Bianca Xunise is a Black goth and describes herself as “unapologetically hood.” An artist from the Southside of Chicago, her work is incredibly diverse, exploring anti-blackness, the reappropriation of problematic personas like Josephine Baker, beauty, gender, and of course, her love of goth icons. She was awarded the coveted 2017 Ignatz award for Promising New Talent for her comic Say Her Name, which took aim at the silence surrounding Black women killed by police violence.

My first exposure to Xunise’s work was at Pitchfork Music Festival 2017 in Union Park. I was looking through the book vendor area, when a print of Poly Styrene—the Somali-English frontwoman for the ‘70s jazz punk band X-ray Spex—caught my eye.

Poly comic // Poly performs with X-ray Spex at CBGB’s. Courtesy of X-ray Spex band’s page

X-ray Spex was a band from that era that actually had a member of color, and seeing her iconic lyric, “Some people think little girls should be seen and not heard, but I think, oh bondage up yours!” memorialized in Bianca’s art warmed my heart.

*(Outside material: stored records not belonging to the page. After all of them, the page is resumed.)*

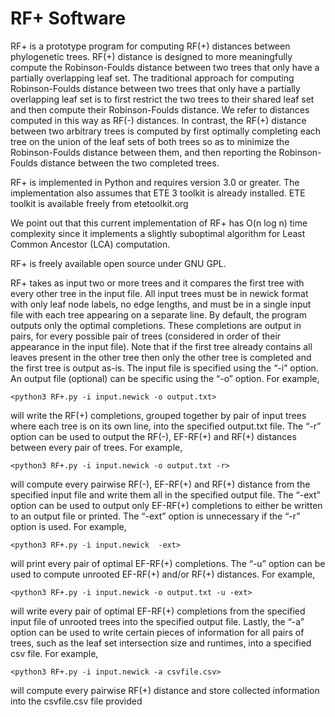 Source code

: # RF+ Software


RF+ is a prototype program for computing RF(+) distances between phylogenetic trees. RF(+) distance is designed to more meaningfully compute the Robinson-Foulds distance between two trees that only have a partially overlapping leaf set. The traditional approach for computing Robinson-Foulds distance between two trees that only have a partially overlapping leaf set is to first restrict the two trees to their shared leaf set and then compute their Robinson-Foulds distance. We refer to distances computed in this way as RF(-) distances.  In contrast, the RF(+) distance between two arbitrary trees is computed by first optimally completing each tree on the union of the leaf sets of both trees so as to minimize the Robinson-Foulds distance between them, and then reporting the Robinson-Foulds distance between the two completed trees.

RF+ is implemented in Python and requires version 3.0 or greater. The implementation also assumes that ETE 3 toolkit is already installed. ETE toolkit is available freely from etetoolkit.org

We point out that this current implementation of RF+ has O(n log n) time complexity since it implements a slightly suboptimal algorithm for Least Common Ancestor (LCA) computation.

RF+ is freely available open source under GNU GPL. 

RF+ takes as input two or more trees and it compares the first tree with every other tree in the input file. All input trees must be in newick format with only leaf node labels, no edge lengths, and must be in a single input file with each tree appearing on a separate line. By default, the program outputs only the optimal completions. These completions are output in pairs, for every possible pair of trees (considered in order of their appearance in the input file).  Note that if the first tree already contains all leaves present in the other tree then only the other tree is completed and the first tree is output as-is. The input file is specified using the “-i” option. An output file (optional) can be specific using the “-o” option. For example,

`<python3 RF+.py -i input.newick -o output.txt>`

will write the RF(+) completions, grouped together by pair of input trees where each tree is on its own line, into the specified output.txt file. The “-r” option can be used to output the RF(-), EF-RF(+) and RF(+) distances between every pair of trees. For example,

`<python3 RF+.py -i input.newick -o output.txt -r>`

will compute every pairwise RF(-), EF-RF(+) and RF(+) distance from the specified input file and write them all in the specified output file. The “-ext” option can be used to output only EF-RF(+) completions to either be written to an output file or printed. The “-ext” option is unnecessary if the “-r” option is used. For example,

`<python3 RF+.py -i input.newick  -ext>`

will print every pair of optimal EF-RF(+) completions. The “-u” option can be used to compute unrooted EF-RF(+) and/or RF(+) distances. For example,

`<python3 RF+.py -i input.newick -o output.txt -u -ext>`

will write every pair of optimal EF-RF(+) completions from the specified input file of unrooted trees into the specified output file. Lastly, the “-a” option can be used to write certain pieces of information for all pairs of trees, such as the leaf set intersection size and runtimes, into a specified csv file. For example,

`<python3 RF+.py -i input.newick -a csvfile.csv>`

will compute every pairwise RF(+) distance and store collected information into the csvfile.csv file provided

I bought the print right then and there and continued to follow her work.

From her meticulously chosen outfits—made up of leather harnesses, berets, and ’70s-inspired high-waisted pants—to her unrelenting love of The Craft, and her penchant for singing along to songs by the Damned or David Bowie, Xunise is part and parcel of a very Chicago Goth experience.

As a Chicago transplant, Bianca Xunise seems to be an all knowing insider of the city. I was lucky enough to meet up with her recently to talk about nightlife in Chicago, her unique experience as a Black goth and comic, and the political importance of going out and dancing.

How do you identify your taste in music? I ask because I tend to use the words “new wave,” “post-punk” and “goth” interchangeably.

I use those terms interchangeably too and I feel like a lot of times people misunderstand what I mean by goth. When I say goth, they’re probably like, ‘oh she likes Evanescence and new goth from like the mid 2000s or early 2000s.’ But when I say goth I mean something older—bands like Batcave and Darkwave, The Cure and Siouxsie Sioux and stuff like that.

Sometimes I use the Pitchfork video to inform people. It’s been really helpful…

That video was really helpful! Again, cause I feel like people misunderstand what it means and in our modern society with the internet and everything else, all cultures have begun to be kind of melted into one. A good example of this would be like Lil Uzi [Vert]. He like does trap rap, but he’s also sort of goth and sort of emo at the same time—it all blends together. And say if you’re like 15, 16, 17 and if you think Lil Uzi’s goth, then what you understand as goth is not going to be where it actually came from. You’re gonna have a whole new understanding of what you think goth is.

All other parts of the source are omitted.